Work request - Search the records below for the word "至少存在一个" and show every line where it occurs.

-------- Provided data --------

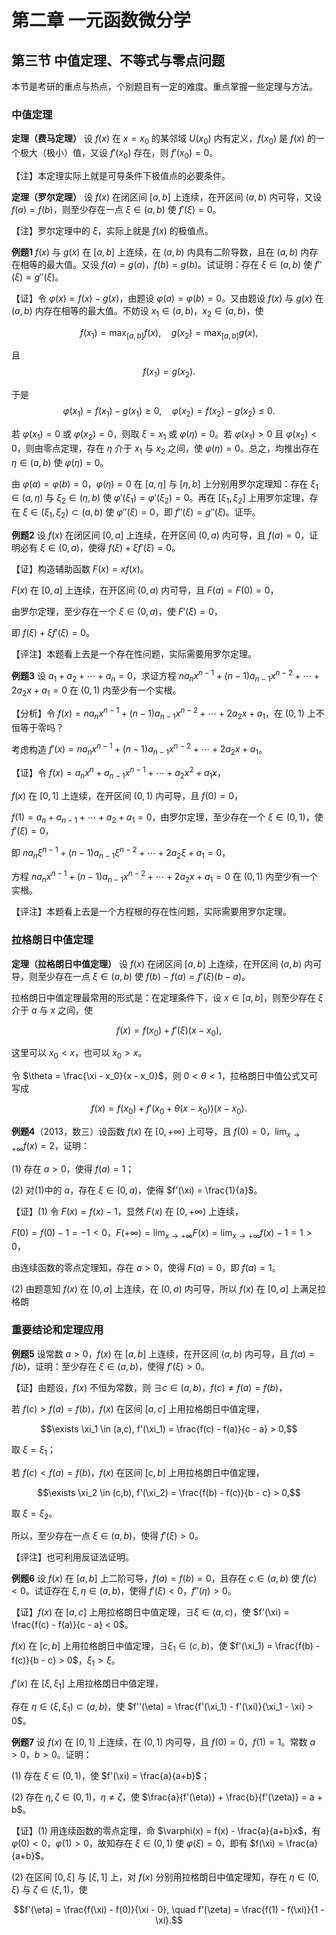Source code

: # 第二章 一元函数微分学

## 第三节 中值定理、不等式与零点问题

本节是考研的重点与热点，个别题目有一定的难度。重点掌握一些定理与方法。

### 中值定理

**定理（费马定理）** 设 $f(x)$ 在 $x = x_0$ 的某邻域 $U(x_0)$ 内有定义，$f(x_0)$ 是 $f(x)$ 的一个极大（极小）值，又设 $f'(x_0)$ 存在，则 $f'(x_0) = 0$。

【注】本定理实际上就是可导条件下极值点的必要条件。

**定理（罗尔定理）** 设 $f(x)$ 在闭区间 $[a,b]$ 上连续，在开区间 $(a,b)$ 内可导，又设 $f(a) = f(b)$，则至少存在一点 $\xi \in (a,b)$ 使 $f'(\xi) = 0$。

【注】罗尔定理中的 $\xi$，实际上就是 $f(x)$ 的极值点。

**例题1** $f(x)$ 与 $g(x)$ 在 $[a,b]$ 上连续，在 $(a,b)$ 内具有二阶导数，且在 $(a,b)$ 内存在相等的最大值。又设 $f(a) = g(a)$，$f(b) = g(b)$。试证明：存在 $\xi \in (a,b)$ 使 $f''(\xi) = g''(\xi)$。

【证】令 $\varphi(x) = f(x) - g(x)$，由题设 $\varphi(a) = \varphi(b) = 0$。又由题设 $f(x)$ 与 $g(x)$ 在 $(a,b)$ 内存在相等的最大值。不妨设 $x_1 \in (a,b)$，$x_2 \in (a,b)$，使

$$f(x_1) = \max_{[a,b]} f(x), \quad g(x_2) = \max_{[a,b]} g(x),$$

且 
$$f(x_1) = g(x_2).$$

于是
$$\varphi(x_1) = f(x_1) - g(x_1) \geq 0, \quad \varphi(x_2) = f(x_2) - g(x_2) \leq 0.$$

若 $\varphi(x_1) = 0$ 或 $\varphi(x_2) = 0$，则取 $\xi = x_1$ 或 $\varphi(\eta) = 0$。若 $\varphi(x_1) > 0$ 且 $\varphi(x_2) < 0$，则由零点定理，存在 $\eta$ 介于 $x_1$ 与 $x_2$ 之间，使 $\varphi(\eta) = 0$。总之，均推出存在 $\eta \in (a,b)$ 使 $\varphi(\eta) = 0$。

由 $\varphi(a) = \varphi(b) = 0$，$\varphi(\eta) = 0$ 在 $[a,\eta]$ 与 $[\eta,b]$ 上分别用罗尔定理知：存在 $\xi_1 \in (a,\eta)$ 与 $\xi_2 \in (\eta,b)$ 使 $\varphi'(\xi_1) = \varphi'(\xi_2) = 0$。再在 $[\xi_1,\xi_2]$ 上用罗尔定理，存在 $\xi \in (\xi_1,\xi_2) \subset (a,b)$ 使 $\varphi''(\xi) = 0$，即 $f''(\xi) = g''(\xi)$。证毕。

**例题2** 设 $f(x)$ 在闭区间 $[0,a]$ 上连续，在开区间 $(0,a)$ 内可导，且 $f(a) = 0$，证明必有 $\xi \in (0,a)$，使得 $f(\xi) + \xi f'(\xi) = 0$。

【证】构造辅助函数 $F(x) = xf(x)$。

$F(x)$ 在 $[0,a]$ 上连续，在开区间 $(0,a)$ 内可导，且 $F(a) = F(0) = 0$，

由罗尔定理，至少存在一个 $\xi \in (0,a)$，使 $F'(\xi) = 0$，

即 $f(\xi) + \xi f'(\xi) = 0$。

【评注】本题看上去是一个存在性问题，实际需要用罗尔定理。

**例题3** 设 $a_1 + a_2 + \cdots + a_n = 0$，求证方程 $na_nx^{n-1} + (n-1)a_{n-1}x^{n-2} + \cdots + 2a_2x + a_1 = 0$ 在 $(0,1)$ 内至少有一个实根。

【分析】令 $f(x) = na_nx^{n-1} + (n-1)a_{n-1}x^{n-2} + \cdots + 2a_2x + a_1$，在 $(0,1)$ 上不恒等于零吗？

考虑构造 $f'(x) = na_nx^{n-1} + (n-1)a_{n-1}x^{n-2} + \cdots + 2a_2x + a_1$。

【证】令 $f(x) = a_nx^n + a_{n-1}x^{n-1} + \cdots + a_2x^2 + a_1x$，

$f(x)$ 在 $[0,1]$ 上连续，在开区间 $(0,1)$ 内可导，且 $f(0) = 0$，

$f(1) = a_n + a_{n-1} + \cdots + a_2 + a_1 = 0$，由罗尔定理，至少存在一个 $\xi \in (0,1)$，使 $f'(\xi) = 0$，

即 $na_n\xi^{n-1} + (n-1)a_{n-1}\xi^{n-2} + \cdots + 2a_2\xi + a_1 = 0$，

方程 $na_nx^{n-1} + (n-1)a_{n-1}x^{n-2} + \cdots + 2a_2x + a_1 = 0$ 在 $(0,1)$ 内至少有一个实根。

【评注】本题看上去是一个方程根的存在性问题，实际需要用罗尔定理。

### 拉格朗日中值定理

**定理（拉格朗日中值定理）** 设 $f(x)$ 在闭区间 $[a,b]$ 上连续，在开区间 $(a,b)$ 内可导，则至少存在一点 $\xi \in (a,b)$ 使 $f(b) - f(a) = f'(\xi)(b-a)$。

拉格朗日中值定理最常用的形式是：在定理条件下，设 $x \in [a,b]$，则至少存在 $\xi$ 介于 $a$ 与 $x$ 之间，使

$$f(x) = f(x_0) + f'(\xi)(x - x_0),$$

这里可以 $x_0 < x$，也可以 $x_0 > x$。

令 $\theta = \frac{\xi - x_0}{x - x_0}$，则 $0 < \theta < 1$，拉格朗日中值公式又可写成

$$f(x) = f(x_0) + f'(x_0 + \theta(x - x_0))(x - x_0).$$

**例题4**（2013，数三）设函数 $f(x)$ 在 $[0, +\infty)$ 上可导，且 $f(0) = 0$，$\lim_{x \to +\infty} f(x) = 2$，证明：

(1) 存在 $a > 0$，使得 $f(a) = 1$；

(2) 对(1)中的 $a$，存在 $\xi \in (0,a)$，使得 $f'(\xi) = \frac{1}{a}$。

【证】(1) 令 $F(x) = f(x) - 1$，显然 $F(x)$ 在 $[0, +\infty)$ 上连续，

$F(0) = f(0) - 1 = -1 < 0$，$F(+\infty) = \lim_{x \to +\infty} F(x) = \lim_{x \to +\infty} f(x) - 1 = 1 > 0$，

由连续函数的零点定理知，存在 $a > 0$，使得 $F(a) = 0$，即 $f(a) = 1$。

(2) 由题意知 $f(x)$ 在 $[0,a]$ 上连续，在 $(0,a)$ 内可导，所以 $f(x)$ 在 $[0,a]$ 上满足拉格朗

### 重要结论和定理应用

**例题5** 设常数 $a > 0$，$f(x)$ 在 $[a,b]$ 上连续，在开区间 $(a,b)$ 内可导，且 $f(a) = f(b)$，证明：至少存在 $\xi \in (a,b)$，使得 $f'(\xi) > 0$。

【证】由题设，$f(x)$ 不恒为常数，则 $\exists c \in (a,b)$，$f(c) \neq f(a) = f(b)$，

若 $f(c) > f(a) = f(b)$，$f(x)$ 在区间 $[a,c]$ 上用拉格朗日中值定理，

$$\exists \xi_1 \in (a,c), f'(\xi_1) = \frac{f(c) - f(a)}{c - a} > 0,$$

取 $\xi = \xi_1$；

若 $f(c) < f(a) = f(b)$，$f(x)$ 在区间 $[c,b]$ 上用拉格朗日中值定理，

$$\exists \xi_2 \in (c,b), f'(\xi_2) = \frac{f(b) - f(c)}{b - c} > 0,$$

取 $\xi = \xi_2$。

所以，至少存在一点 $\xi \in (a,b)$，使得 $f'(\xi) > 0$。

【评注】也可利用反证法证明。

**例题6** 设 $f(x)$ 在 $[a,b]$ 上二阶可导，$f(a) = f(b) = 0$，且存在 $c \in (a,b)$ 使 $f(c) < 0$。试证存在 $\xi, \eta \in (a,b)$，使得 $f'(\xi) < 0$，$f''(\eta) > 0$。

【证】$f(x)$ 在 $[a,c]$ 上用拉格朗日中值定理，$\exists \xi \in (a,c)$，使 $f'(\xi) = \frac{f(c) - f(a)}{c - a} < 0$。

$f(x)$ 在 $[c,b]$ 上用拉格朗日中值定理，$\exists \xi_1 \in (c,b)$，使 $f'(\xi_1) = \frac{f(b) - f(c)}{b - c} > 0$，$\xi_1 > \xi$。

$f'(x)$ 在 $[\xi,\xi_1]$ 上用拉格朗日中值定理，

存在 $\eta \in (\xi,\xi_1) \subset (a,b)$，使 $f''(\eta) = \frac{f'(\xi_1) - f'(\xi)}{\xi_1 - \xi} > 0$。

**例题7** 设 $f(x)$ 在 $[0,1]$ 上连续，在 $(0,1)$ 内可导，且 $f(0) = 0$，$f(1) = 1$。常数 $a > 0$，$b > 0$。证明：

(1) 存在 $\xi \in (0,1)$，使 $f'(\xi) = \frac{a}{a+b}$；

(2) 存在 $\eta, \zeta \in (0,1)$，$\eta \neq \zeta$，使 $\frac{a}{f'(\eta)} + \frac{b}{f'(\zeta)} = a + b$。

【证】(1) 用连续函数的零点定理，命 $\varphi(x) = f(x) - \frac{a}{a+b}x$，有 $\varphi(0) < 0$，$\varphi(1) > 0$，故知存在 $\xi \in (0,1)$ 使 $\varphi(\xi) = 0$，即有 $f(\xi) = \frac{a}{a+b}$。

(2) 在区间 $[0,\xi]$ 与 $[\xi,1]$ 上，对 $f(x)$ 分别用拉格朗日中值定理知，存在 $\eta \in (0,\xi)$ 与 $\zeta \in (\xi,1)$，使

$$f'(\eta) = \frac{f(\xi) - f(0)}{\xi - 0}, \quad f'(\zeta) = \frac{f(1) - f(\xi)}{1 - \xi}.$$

--------

Response to the task -
由罗尔定理，至少存在一个 $\xi \in (0,a)$，使 $F'(\xi) = 0$，
$f(1) = a_n + a_{n-1} + \cdots + a_2 + a_1 = 0$，由罗尔定理，至少存在一个 $\xi \in (0,1)$，使 $f'(\xi) = 0$，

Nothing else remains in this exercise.